[Stored data]
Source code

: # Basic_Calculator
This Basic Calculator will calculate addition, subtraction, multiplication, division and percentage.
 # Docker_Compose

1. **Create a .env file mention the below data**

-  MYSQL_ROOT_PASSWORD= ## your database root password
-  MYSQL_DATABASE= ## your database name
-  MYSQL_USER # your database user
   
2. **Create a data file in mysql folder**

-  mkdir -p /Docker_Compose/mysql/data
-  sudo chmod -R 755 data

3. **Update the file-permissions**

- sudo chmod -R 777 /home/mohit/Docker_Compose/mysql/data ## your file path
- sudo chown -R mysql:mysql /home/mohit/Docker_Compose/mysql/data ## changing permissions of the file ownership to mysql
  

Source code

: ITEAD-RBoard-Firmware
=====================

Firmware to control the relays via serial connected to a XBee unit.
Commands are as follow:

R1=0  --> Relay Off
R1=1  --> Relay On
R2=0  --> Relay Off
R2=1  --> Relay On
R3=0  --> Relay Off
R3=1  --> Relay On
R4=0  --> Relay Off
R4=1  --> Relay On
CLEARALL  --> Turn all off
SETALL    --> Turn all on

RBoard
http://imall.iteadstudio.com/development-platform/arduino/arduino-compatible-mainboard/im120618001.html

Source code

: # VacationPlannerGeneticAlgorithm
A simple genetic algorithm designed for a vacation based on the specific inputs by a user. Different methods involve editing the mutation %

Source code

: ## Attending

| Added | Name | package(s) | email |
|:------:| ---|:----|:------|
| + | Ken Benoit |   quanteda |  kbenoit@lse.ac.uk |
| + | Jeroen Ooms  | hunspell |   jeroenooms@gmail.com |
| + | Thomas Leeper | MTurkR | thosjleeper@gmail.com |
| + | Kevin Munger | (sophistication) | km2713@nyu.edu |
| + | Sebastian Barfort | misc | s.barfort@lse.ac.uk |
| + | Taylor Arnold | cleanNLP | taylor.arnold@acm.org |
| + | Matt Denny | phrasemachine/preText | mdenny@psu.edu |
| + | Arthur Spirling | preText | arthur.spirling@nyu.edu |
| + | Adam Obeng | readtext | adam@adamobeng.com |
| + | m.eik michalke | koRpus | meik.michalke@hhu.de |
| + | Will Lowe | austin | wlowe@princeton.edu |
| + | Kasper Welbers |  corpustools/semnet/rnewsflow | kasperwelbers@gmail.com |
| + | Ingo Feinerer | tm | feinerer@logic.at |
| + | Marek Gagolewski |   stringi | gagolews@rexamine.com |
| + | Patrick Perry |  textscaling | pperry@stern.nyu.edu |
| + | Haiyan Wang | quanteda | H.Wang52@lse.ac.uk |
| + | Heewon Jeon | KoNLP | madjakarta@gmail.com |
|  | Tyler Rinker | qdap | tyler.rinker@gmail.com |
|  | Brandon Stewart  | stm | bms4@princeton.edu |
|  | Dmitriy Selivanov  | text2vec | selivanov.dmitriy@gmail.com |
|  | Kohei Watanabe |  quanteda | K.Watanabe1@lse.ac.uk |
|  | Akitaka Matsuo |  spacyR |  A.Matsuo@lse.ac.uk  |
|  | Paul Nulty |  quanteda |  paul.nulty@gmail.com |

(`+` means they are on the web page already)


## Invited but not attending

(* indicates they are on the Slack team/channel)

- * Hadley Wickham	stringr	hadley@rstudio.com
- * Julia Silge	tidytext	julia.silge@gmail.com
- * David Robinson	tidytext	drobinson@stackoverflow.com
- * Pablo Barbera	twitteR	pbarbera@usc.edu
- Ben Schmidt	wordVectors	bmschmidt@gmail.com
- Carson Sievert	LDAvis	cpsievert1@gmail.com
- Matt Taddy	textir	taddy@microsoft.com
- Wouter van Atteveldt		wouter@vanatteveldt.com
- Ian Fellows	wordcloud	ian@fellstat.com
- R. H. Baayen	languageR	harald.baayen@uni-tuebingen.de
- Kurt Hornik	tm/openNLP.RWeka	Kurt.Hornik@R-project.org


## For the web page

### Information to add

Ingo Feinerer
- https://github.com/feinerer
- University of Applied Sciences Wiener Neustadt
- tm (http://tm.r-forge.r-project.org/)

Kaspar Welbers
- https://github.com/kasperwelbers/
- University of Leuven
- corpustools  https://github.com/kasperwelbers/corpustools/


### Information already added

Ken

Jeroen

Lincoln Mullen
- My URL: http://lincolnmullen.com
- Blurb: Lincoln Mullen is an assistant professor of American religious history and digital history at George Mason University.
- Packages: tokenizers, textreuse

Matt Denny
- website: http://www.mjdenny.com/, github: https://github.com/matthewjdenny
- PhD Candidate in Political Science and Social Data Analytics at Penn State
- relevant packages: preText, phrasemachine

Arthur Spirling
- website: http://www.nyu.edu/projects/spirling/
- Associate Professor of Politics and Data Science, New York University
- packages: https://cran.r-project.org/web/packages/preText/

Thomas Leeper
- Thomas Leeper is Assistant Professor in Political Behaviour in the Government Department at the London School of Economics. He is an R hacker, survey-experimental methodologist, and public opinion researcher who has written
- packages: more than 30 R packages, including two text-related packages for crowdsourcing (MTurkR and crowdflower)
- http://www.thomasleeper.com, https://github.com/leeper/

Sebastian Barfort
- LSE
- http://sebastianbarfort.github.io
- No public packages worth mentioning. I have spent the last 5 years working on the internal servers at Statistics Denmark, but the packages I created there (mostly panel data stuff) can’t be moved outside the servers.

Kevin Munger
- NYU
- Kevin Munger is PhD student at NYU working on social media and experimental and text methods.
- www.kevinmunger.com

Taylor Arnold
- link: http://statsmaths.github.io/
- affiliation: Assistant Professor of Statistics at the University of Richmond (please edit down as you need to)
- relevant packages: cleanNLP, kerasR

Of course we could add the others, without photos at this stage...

# DESCRIPTION OF THE TASK:
Copy out, from the data above, every line holding the word "corpustools".

# OUTPUT FOR THIS TASK:
| + | Kasper Welbers |  corpustools/semnet/rnewsflow | kasperwelbers@gmail.com |
- corpustools  https://github.com/kasperwelbers/corpustools/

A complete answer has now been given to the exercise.